### What this task involves:
Your task is to print, exactly and only, the lines from the start of the entries below through the line with "## Features". Include both ends, but skip the pictures.

### Input records:

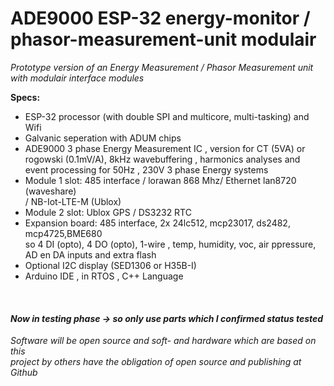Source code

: # **ADE9000 ESP-32 energy-monitor / phasor-measurement-unit modulair**<br/>

*Prototype version of an Energy Measurement / Phasor Measurement unit with modulair interface modules*<br/>

**Specs:**<br/>
* ESP-32 processor (with double SPI and multicore, multi-tasking) and Wifi<br/> 
* Galvanic seperation with ADUM chips <br/>
* ADE9000 3 phase Energy Measurement IC , version for CT (5VA) or <br/>
        rogowski (0.1mV/A), 8kHz wavebuffering , harmonics analyses and <br/>
        event processing for 50Hz , 230V 3 phase Energy systems <br/>
* Module 1 slot: 485 interface / lorawan 868 Mhz/ Ethernet lan8720 (waveshare)<br/>
        / NB-Iot-LTE-M (Ublox)<br/> 
* Module 2 slot: Ublox GPS / DS3232 RTC<br/> 
* Expansion board: 485 interface, 2x 24lc512, mcp23017, ds2482, mcp4725,BME680<br/> 
        so 4 DI (opto), 4 DO (opto), 1-wire , temp, humidity, voc, air ppressure, <br/>
	AD en DA inputs and extra flash <br/>
* Optional I2C display  (SED1306 or H35B-I)<br/>
* Arduino IDE , in RTOS , C++ Language <br/>
<br/>

#### *Now in testing phase -> so only use parts which I confirmed status tested*<br/>

*Software will be open source and soft- and hardware which are based on this*<br/> 
*project by others have the obligation of open source and publishing at Github*<br/>
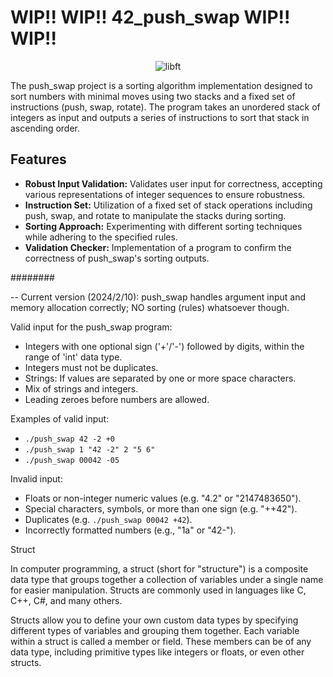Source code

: # WIP!! WIP!! 42_push_swap WIP!! WIP!!

<p align="center">
    <img src="https://github.com/alx-sch/42_push_swap/assets/134595144/795f4f85-b51d-4a21-887a-fcd6369aaa2a"
      alt="libft" />
</p>

The push_swap project is a sorting algorithm implementation designed to sort numbers with minimal moves using two stacks and a fixed set of instructions (push, swap, rotate). The program takes an unordered stack of integers as input and outputs a series of instructions to sort that stack in ascending order.

## Features
- **Robust Input Validation:** Validates user input for correctness, accepting various representations of integer sequences to ensure robustness.
- **Instruction Set:** Utilization of a fixed set of stack operations including push, swap, and rotate to manipulate the stacks during sorting.
- **Sorting Approach:** Experimenting with different sorting techniques while adhering to the specified rules.
- **Validation Checker:** Implementation of a program to confirm the correctness of push_swap's sorting outputs.

########

-- Current version (2024/2/10): push_swap handles argument input and memory allocation correctly; NO sorting (rules) whatsoever though.

Valid input for the push_swap program:
-	Integers with one optional sign ('+'/'-') followed by digits, within the range of 'int' data type.
-	Integers must not be duplicates.
-	Strings: If values are separated by one or more space characters.
-	Mix of strings and integers.
-	Leading zeroes before numbers are allowed.

Examples of valid input:
-	`./push_swap 42 -2 +0`
-	`./push_swap 1 "42 -2" 2 "5 6"`
-	`./push_swap 00042 -05`

Invalid input:
-	Floats or non-integer numeric values (e.g. "4.2" or "2147483650").
-	Special characters, symbols, or more than one sign (e.g. "++42").
-	Duplicates (e.g. `./push_swap 00042 +42`).
-	Incorrectly formatted numbers (e.g., "1a" or "42-").

Struct

In computer programming, a struct (short for "structure") is a composite data type that groups together a collection of variables under a single name for easier manipulation. Structs are commonly used in languages like C, C++, C#, and many others.

Structs allow you to define your own custom data types by specifying different types of variables and grouping them together. Each variable within a struct is called a member or field. These members can be of any data type, including primitive types like integers or floats, or even other structs.
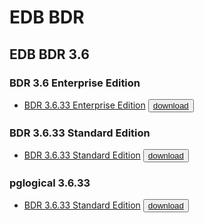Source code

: # EDB BDR

## EDB BDR 3.6

### BDR 3.6 Enterprise Edition

* [BDR 3.6.33 Enterprise Edition](https://media.githubusercontent.com/media/EnterpriseDB/docs-archive/main/docs/bdr/3.6/bdr3.6.33-ee.pdf) <button>[download](https://media.githubusercontent.com//media/EnterpriseDB/docs-archive/main/docs/bdr/3.6/bdr3.6.33-ee.pdf?download=true)</button>

### BDR 3.6.33 Standard Edition
* [BDR 3.6.33 Standard Edition](https://media.githubusercontent.com/media/EnterpriseDB/docs-archive/main/docs/bdr/3.6/bdr3.6.33-se.pdf) <button>[download](https://media.githubusercontent.com//media/EnterpriseDB/docs-archive/main/docs/bdr/3.6/bdr3.6.33-se.pdf?download=true)</button>

### pglogical 3.6.33
* [BDR 3.6.33 Standard Edition](https://media.githubusercontent.com/media/EnterpriseDB/docs-archive/main/docs/bdr/pglogical3.6.33.pdf) <button>[download](https://media.githubusercontent.com//media/EnterpriseDB/docs-archive/main/docs/bdr/3.6/pglogical3.6.33.pdf?download=true)</button>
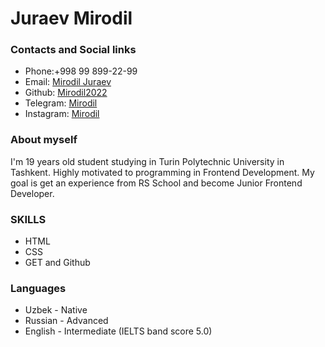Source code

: # Juraev Mirodil #

### Contacts and Social links ###


- Phone:+998 99 899-22-99
- Email: [Mirodil Juraev](juraevmirodil@gmail.com)
- Github: [Mirodil2022](https://github.com/Mirodil2022)
- Telegram: [Mirodil](https://t.me/Dj_Miraj)
- Instagram: [Mirodil](https://www.instagram.com/dj_mirodil/)

### About myself ###

I'm 19 years old student studying in Turin Polytechnic University in Tashkent. Highly motivated to programming in Frontend Development. My goal is get an experience from RS School and become Junior Frontend Developer.

### SKILLS ###

- HTML
- CSS
- GET and Github


### Languages ###

- Uzbek - Native 
- Russian - Advanced
- English - Intermediate (IELTS band score 5.0)
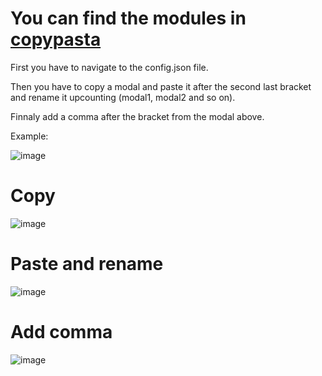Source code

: # You can find the modules in [copypasta](https://github.com/PlayboyPrime/ModalMod/tree/main/copypasta)

First you have to navigate to the config.json file.

Then you have to copy a modal and paste it after the second last bracket and rename it upcounting (modal1, modal2 and so on).

Finnaly add a comma after the bracket from the modal above.

Example:

![image](https://user-images.githubusercontent.com/55946112/163072197-70d36751-bef6-4ecf-bcd1-886cadc26443.png)

# Copy
![image](https://user-images.githubusercontent.com/55946112/163071996-ea7ecc46-2100-447f-a638-72bb0bcf361d.png)

# Paste and rename
![image](https://user-images.githubusercontent.com/55946112/163072032-4515be8b-9f0a-4a77-be16-9cecb5878489.png)

# Add comma
![image](https://user-images.githubusercontent.com/55946112/163072049-7672d363-4efb-4c0f-bd41-c3d844d60a72.png)
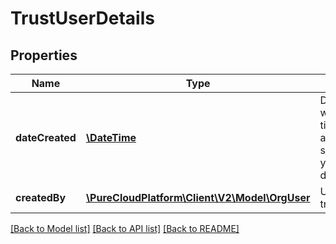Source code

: # TrustUserDetails

## Properties
Name | Type | Description | Notes
------------ | ------------- | ------------- | -------------
**dateCreated** | [**\DateTime**](\DateTime.md) | Date Trust User was added. Date time is represented as an ISO-8601 string. For example: yyyy-MM-ddTHH:mm:ss.SSSZ | [optional] 
**createdBy** | [**\PureCloudPlatform\Client\V2\Model\OrgUser**](OrgUser.md) | User that added trusted user. | [optional] 

[[Back to Model list]](../README.md#documentation-for-models) [[Back to API list]](../README.md#documentation-for-api-endpoints) [[Back to README]](../README.md)


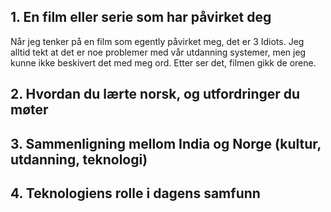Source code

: ## 1. En film eller serie som har påvirket deg

Når jeg tenker på en film som egently påvirket meg, det er 3 Idiots. Jeg alltid tekt at det er noe problemer med vår utdanning systemer, men jeg kunne ikke beskivert det med meg ord. 
Etter ser det, filmen gikk de orene. 

## 2. Hvordan du lærte norsk, og utfordringer du møter
## 3. Sammenligning mellom India og Norge (kultur, utdanning, teknologi)
## 4. Teknologiens rolle i dagens samfunn
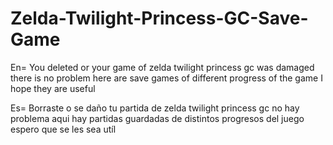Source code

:# Zelda-Twilight-Princess-GC-Save-Game
En= You deleted or your game of zelda twilight princess gc was damaged there is no problem here are save games of different progress of the game I hope they are useful











Es= Borraste o se daño tu partida de zelda twilight princess gc no hay problema aqui hay partidas guardadas de distintos progresos del juego espero que se les sea utíl
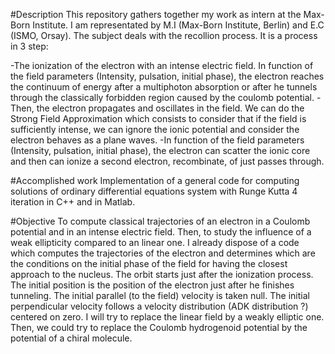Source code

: #Description
This repository gathers together my work as intern at the Max-Born Institute. I am representated by M.I (Max-Born Institute, Berlin) and E.C (ISMO, Orsay).
The subject deals with the recollion process. It is a process in 3 step:
  
  -The ionization of the electron with an intense electric field. In function of the field parameters (Intensity, pulsation, initial phase), the electron reaches the continuum of energy after a multiphoton absorption or after he tunnels through the classically forbidden region caused by the coulomb potential. 
  -Then, the electron propagates and oscillates in the field. We can do the Strong Field Approximation which consists to consider that if the field is sufficiently intense, we can ignore the ionic potential and consider the electron behaves as a plane waves.
  -In function of the field parameters (Intensity, pulsation, initial phase),
the electron can scatter the ionic core and then can ionize a second electron, recombinate, of just passes through.

#Accomplished work
 Implementation of a general code for computing solutions of ordinary differential equations system with Runge Kutta 4 iteration in C++ and in Matlab.


#Objective
 To compute classical trajectories of an electron in a Coulomb potential and in an intense electric field. Then, to study the influence of a weak ellipticity compared to an linear one. I already dispose of a code which computes the trajectories of the electron and determines which are the conditions on the initial phase of the field for having the closest approach to the nucleus. The orbit starts just after the ionization process. The initial position is the position of the electron just after he finishes tunneling. The initial parallel (to the field) velocity is taken null. The initial perpendicular velocity follows a velocity distribution (ADK distribution ?) centered on zero. 
I will try to replace the linear field by a weakly elliptic one. 
Then, we could try to replace the Coulomb hydrogenoid potential by the potential of a chiral molecule.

### Completed task:
Source code

: # **ADE9000 ESP-32 energy-monitor / phasor-measurement-unit modulair**<br/>

*Prototype version of an Energy Measurement / Phasor Measurement unit with modulair interface modules*<br/>

**Specs:**<br/>
* ESP-32 processor (with double SPI and multicore, multi-tasking) and Wifi<br/> 
* Galvanic seperation with ADUM chips <br/>
* ADE9000 3 phase Energy Measurement IC , version for CT (5VA) or <br/>
        rogowski (0.1mV/A), 8kHz wavebuffering , harmonics analyses and <br/>
        event processing for 50Hz , 230V 3 phase Energy systems <br/>
* Module 1 slot: 485 interface / lorawan 868 Mhz/ Ethernet lan8720 (waveshare)<br/>
        / NB-Iot-LTE-M (Ublox)<br/> 
* Module 2 slot: Ublox GPS / DS3232 RTC<br/> 
* Expansion board: 485 interface, 2x 24lc512, mcp23017, ds2482, mcp4725,BME680<br/> 
        so 4 DI (opto), 4 DO (opto), 1-wire , temp, humidity, voc, air ppressure, <br/>
	AD en DA inputs and extra flash <br/>
* Optional I2C display  (SED1306 or H35B-I)<br/>
* Arduino IDE , in RTOS , C++ Language <br/>
<br/>

#### *Now in testing phase -> so only use parts which I confirmed status tested*<br/>

*Software will be open source and soft- and hardware which are based on this*<br/> 
*project by others have the obligation of open source and publishing at Github*<br/>
Source code

: # WIP!! WIP!! 42_push_swap WIP!! WIP!!

<p align="center">
    <img src="https://github.com/alx-sch/42_push_swap/assets/134595144/795f4f85-b51d-4a21-887a-fcd6369aaa2a"
      alt="libft" />
</p>

The push_swap project is a sorting algorithm implementation designed to sort numbers with minimal moves using two stacks and a fixed set of instructions (push, swap, rotate). The program takes an unordered stack of integers as input and outputs a series of instructions to sort that stack in ascending order.

## Features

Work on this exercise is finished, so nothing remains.